New alloy suited to additive manufacturing

Jon Lawson

Researchers in Oregon State University’s College of Engineering have taken a key step toward the rapid manufacture of flexible computer screens and other stretchable electronic devices, including soft robots.

The advance by a team within the college’s Collaborative Robotics and Intelligent Systems Institute paves the way toward the 3D printing of tall, complicated structures with a highly conductive gallium alloy.

Researchers put nickel nanoparticles into the liquid metal, galinstan, to thicken it into a paste with a consistency suitable for additive manufacturing.

“The runny alloy was impossible to layer into tall structures,” said Yiğit Mengüç, assistant professor of mechanical engineering and co-corresponding author on the study. “With the paste-like texture, it can be layered while maintaining its capacity to flow, and to stretch inside of rubber tubes. We demonstrated the potential of our discovery by 3D printing a very stretchy two-layered circuit whose layers weave in and out of each other without touching.”

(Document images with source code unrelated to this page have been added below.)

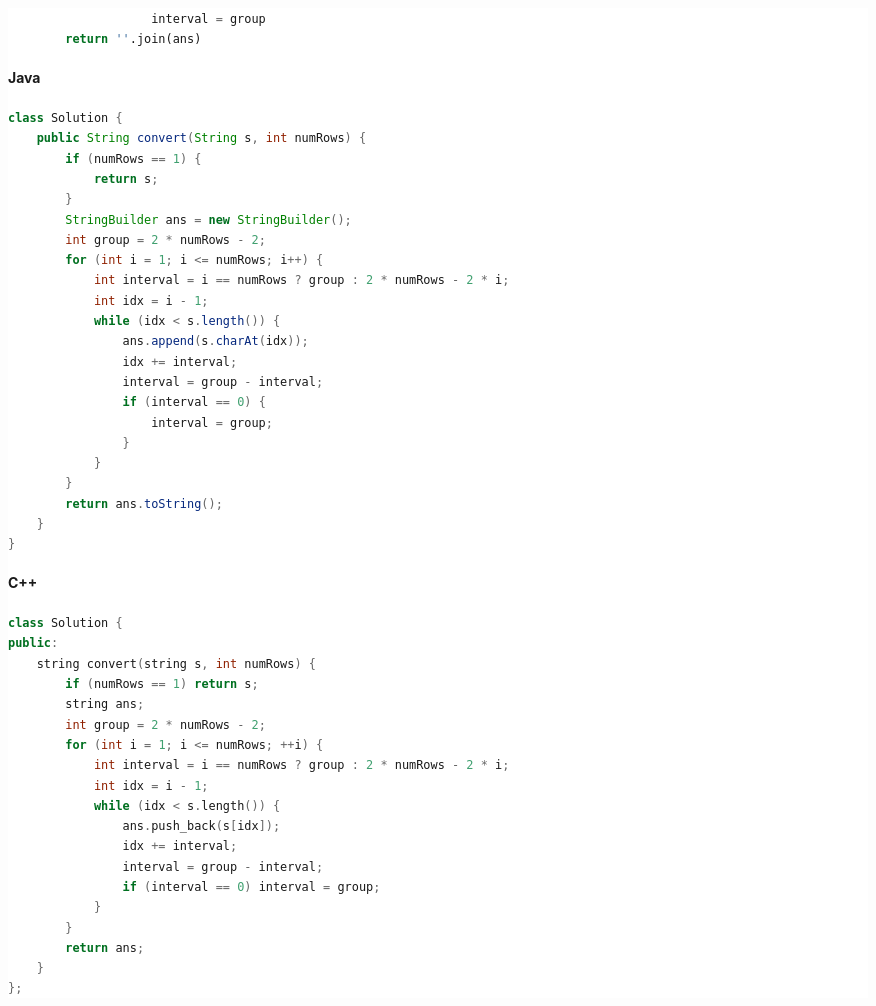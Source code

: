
 ```python
                    interval = group
        return ''.join(ans)
```

#### Java

```java
class Solution {
    public String convert(String s, int numRows) {
        if (numRows == 1) {
            return s;
        }
        StringBuilder ans = new StringBuilder();
        int group = 2 * numRows - 2;
        for (int i = 1; i <= numRows; i++) {
            int interval = i == numRows ? group : 2 * numRows - 2 * i;
            int idx = i - 1;
            while (idx < s.length()) {
                ans.append(s.charAt(idx));
                idx += interval;
                interval = group - interval;
                if (interval == 0) {
                    interval = group;
                }
            }
        }
        return ans.toString();
    }
}
```

#### C++

```cpp
class Solution {
public:
    string convert(string s, int numRows) {
        if (numRows == 1) return s;
        string ans;
        int group = 2 * numRows - 2;
        for (int i = 1; i <= numRows; ++i) {
            int interval = i == numRows ? group : 2 * numRows - 2 * i;
            int idx = i - 1;
            while (idx < s.length()) {
                ans.push_back(s[idx]);
                idx += interval;
                interval = group - interval;
                if (interval == 0) interval = group;
            }
        }
        return ans;
    }
};
```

Gallium alloys are already being used as the conductive material in flexible electronics; the alloys have low toxicity and good conductivity, plus they’re inexpensive and self-healing – able to attach back together at break points.

But prior to the modification developed at OSU, which used sonication – the energy of sound – to mix the nickel particles and the oxidised gallium into the liquid metal, the alloys’ printability was restricted to 2-dimensional.

For this study, researchers printed structures up to 10mm high and 20mm wide.

“Liquid metal printing is integral to the flexible electronics field,” said co-author Doğan Yirmibeşoğlu, a robotics PhD student at OSU. “Additive manufacturing enables fast fabrication of intricate designs and circuitry.”

The field features a range of products including electrically conductive textiles; bendable displays; sensors for torque, pressure and other types of strain; wearable sensor suits, such as those used in the development of video games; antennae and biomedical sensors.
“The future is very bright,” Yirmibeşoğlu said. “It’s easy to imagine making soft robots that are ready for operation, that will just walk out of the printer.”

Future work will explore the exact structure of the paste, how the nickel particles are stabilised, and how the structure changes as the paste ages.


The Office of Naval Research Young Investigator Program supported this research.